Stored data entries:
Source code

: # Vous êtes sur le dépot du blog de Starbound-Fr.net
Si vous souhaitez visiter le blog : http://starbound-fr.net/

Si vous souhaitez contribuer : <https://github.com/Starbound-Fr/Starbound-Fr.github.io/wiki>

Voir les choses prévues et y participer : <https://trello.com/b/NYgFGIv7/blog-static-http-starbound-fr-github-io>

# [What the exercise asks]
Beginning with the line that holds "Si vous souhaitez contribuer", copy the entries exactly to their last line, and leave out every earlier line.

# [Answer area]
Si vous souhaitez contribuer : <https://github.com/Starbound-Fr/Starbound-Fr.github.io/wiki>

Voir les choses prévues et y participer : <https://trello.com/b/NYgFGIv7/blog-static-http-starbound-fr-github-io>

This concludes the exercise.